START EXTRACTED MATERIAL

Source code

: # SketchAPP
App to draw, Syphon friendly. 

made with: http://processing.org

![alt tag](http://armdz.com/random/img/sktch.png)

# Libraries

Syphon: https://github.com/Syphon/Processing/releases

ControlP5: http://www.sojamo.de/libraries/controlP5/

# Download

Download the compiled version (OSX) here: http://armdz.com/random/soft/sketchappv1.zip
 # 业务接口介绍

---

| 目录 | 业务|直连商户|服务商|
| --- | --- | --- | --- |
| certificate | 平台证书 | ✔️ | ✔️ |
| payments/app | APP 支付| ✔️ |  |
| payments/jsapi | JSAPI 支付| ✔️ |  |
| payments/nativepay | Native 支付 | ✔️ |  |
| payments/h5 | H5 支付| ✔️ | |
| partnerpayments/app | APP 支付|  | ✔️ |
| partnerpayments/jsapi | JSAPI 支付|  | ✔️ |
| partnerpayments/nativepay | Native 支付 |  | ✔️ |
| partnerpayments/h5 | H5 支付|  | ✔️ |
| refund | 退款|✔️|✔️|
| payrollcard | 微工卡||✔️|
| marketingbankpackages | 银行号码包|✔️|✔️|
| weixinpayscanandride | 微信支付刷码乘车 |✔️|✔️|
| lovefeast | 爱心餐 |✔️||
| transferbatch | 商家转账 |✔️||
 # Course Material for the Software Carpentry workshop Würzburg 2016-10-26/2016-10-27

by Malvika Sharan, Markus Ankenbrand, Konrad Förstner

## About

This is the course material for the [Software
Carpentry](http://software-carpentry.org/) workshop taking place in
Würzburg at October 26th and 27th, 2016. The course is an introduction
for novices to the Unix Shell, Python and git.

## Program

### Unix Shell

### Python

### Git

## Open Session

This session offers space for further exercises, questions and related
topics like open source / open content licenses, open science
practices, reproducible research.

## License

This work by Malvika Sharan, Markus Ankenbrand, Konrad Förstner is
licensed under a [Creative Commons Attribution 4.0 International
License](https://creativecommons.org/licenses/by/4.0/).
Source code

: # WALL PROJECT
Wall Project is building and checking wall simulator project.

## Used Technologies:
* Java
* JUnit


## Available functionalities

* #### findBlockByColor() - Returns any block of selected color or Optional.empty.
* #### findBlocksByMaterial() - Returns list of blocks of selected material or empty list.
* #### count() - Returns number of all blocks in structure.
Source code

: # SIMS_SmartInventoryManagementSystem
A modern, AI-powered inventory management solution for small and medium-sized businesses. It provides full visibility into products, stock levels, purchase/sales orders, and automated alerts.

END EXTRACTED MATERIAL

Go through the entries above and pull out each line with "armdz" in it.

![alt tag](http://armdz.com/random/img/sktch.png)
Download the compiled version (OSX) here: http://armdz.com/random/soft/sketchappv1.zip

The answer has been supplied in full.